** Opening Data in this exercise block **

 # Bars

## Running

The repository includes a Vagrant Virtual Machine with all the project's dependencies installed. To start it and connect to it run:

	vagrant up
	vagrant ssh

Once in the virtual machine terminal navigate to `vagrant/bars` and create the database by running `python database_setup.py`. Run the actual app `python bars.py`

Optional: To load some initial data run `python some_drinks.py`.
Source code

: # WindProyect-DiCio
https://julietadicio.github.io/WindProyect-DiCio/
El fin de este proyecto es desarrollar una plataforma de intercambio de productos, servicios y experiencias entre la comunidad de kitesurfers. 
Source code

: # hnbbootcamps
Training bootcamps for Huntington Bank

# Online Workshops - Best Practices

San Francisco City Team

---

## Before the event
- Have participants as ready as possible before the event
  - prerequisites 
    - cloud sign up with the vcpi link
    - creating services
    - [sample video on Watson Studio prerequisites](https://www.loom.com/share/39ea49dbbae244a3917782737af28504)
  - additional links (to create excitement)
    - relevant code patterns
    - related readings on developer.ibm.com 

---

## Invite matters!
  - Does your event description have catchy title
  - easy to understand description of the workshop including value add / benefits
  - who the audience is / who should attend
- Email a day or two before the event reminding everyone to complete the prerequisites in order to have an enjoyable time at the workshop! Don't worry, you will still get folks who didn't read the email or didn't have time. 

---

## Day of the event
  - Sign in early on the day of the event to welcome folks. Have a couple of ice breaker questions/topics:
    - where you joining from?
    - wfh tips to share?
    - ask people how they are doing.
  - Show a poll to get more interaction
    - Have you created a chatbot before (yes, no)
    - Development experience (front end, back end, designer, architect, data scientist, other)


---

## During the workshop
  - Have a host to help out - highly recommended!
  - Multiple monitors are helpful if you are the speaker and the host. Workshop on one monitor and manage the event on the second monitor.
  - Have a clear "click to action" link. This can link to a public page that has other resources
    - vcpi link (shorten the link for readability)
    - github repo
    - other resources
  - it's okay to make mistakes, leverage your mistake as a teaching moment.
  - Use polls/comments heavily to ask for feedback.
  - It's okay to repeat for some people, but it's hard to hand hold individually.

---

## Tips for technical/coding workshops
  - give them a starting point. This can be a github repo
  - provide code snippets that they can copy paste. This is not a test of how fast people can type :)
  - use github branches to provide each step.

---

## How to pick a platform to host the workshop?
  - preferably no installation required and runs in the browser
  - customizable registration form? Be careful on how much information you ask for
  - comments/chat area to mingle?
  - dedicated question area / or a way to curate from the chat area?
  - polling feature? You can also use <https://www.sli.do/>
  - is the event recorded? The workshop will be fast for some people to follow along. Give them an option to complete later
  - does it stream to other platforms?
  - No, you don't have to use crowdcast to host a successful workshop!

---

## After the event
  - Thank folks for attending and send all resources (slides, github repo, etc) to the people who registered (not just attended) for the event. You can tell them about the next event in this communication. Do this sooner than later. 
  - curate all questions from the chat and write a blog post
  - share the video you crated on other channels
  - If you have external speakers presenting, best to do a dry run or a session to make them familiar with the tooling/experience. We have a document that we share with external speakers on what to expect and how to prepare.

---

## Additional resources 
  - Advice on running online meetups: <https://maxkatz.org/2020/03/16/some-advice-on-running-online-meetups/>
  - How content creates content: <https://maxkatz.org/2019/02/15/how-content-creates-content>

** Closing Data in this exercise block **

Task objective.
Could each line above be retyped exactly?

Exercise result.
 # Bars

## Running

The repository includes a Vagrant Virtual Machine with all the project's dependencies installed. To start it and connect to it run:

	vagrant up
	vagrant ssh

Once in the virtual machine terminal navigate to `vagrant/bars` and create the database by running `python database_setup.py`. Run the actual app `python bars.py`

Optional: To load some initial data run `python some_drinks.py`.
Source code

: # WindProyect-DiCio
https://julietadicio.github.io/WindProyect-DiCio/
El fin de este proyecto es desarrollar una plataforma de intercambio de productos, servicios y experiencias entre la comunidad de kitesurfers. 
Source code

: # hnbbootcamps
Training bootcamps for Huntington Bank

# Online Workshops - Best Practices

San Francisco City Team

---

## Before the event
- Have participants as ready as possible before the event
  - prerequisites 
    - cloud sign up with the vcpi link
    - creating services
    - [sample video on Watson Studio prerequisites](https://www.loom.com/share/39ea49dbbae244a3917782737af28504)
  - additional links (to create excitement)
    - relevant code patterns
    - related readings on developer.ibm.com 

---

## Invite matters!
  - Does your event description have catchy title
  - easy to understand description of the workshop including value add / benefits
  - who the audience is / who should attend
- Email a day or two before the event reminding everyone to complete the prerequisites in order to have an enjoyable time at the workshop! Don't worry, you will still get folks who didn't read the email or didn't have time. 

---

## Day of the event
  - Sign in early on the day of the event to welcome folks. Have a couple of ice breaker questions/topics:
    - where you joining from?
    - wfh tips to share?
    - ask people how they are doing.
  - Show a poll to get more interaction
    - Have you created a chatbot before (yes, no)
    - Development experience (front end, back end, designer, architect, data scientist, other)


---

## During the workshop
  - Have a host to help out - highly recommended!
  - Multiple monitors are helpful if you are the speaker and the host. Workshop on one monitor and manage the event on the second monitor.
  - Have a clear "click to action" link. This can link to a public page that has other resources
    - vcpi link (shorten the link for readability)
    - github repo
    - other resources
  - it's okay to make mistakes, leverage your mistake as a teaching moment.
  - Use polls/comments heavily to ask for feedback.
  - It's okay to repeat for some people, but it's hard to hand hold individually.

---

## Tips for technical/coding workshops
  - give them a starting point. This can be a github repo
  - provide code snippets that they can copy paste. This is not a test of how fast people can type :)
  - use github branches to provide each step.

---

## How to pick a platform to host the workshop?
  - preferably no installation required and runs in the browser
  - customizable registration form? Be careful on how much information you ask for
  - comments/chat area to mingle?
  - dedicated question area / or a way to curate from the chat area?
  - polling feature? You can also use <https://www.sli.do/>
  - is the event recorded? The workshop will be fast for some people to follow along. Give them an option to complete later
  - does it stream to other platforms?
  - No, you don't have to use crowdcast to host a successful workshop!

---

## After the event
  - Thank folks for attending and send all resources (slides, github repo, etc) to the people who registered (not just attended) for the event. You can tell them about the next event in this communication. Do this sooner than later. 
  - curate all questions from the chat and write a blog post
  - share the video you crated on other channels
  - If you have external speakers presenting, best to do a dry run or a session to make them familiar with the tooling/experience. We have a document that we share with external speakers on what to expect and how to prepare.

---

## Additional resources 
  - Advice on running online meetups: <https://maxkatz.org/2020/03/16/some-advice-on-running-online-meetups/>
  - How content creates content: <https://maxkatz.org/2019/02/15/how-content-creates-content>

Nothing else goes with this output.